#### [WHAT YOU SHOULD DO]
Find the lines of data that contain the string "https", then list them.

Stored records:

· · · · ·

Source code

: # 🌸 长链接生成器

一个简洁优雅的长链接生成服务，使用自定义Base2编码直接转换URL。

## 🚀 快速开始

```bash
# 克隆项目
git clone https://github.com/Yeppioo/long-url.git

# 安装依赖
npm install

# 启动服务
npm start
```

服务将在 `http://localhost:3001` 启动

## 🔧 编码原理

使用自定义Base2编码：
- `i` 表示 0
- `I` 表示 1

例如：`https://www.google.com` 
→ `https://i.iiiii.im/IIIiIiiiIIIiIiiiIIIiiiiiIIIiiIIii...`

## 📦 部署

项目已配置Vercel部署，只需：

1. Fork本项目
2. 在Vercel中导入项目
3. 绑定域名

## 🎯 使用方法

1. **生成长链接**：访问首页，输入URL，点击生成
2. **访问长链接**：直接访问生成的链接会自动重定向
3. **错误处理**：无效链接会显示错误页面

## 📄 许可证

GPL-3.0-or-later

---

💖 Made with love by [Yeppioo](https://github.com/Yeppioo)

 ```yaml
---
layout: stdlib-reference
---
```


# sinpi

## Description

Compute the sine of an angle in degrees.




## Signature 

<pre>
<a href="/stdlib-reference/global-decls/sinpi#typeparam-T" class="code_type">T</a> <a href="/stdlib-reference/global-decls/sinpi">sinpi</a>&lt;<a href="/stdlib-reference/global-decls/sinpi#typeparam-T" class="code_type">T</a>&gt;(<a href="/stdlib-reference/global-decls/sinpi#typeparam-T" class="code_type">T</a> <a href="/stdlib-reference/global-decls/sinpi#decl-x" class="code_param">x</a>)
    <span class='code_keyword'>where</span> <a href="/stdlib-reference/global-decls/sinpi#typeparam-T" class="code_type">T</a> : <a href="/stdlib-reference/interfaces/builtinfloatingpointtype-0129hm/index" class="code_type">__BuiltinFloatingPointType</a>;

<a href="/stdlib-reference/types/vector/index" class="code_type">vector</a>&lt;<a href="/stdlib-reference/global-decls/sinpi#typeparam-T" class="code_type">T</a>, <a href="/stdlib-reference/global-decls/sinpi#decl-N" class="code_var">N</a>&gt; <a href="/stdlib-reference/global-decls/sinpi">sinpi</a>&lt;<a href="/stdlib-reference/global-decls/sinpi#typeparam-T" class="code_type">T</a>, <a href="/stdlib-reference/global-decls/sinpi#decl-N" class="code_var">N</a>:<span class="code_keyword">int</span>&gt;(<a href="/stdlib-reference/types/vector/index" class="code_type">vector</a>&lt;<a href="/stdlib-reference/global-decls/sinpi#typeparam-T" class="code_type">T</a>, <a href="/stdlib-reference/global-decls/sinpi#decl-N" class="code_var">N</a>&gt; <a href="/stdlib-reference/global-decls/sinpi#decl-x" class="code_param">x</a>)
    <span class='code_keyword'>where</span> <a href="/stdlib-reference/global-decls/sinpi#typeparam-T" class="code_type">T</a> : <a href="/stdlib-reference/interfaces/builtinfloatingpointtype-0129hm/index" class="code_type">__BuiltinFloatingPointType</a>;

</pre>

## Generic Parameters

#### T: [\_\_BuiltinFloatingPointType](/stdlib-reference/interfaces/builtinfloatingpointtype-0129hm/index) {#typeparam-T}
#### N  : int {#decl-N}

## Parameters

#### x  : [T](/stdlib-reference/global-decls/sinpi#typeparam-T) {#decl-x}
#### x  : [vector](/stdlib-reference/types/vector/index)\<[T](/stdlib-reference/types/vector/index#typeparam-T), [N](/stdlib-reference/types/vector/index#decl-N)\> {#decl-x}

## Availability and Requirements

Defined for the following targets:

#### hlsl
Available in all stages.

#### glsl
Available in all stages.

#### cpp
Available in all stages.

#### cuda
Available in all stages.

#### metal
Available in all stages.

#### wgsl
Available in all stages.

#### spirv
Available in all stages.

· · · · ·

#### [SOLUTION BELOW]
git clone https://github.com/Yeppioo/long-url.git
例如：`https://www.google.com` 
→ `https://i.iiiii.im/IIIiIiiiIIIiIiiiIIIiiiiiIIIiiIIii...`
💖 Made with love by [Yeppioo](https://github.com/Yeppioo)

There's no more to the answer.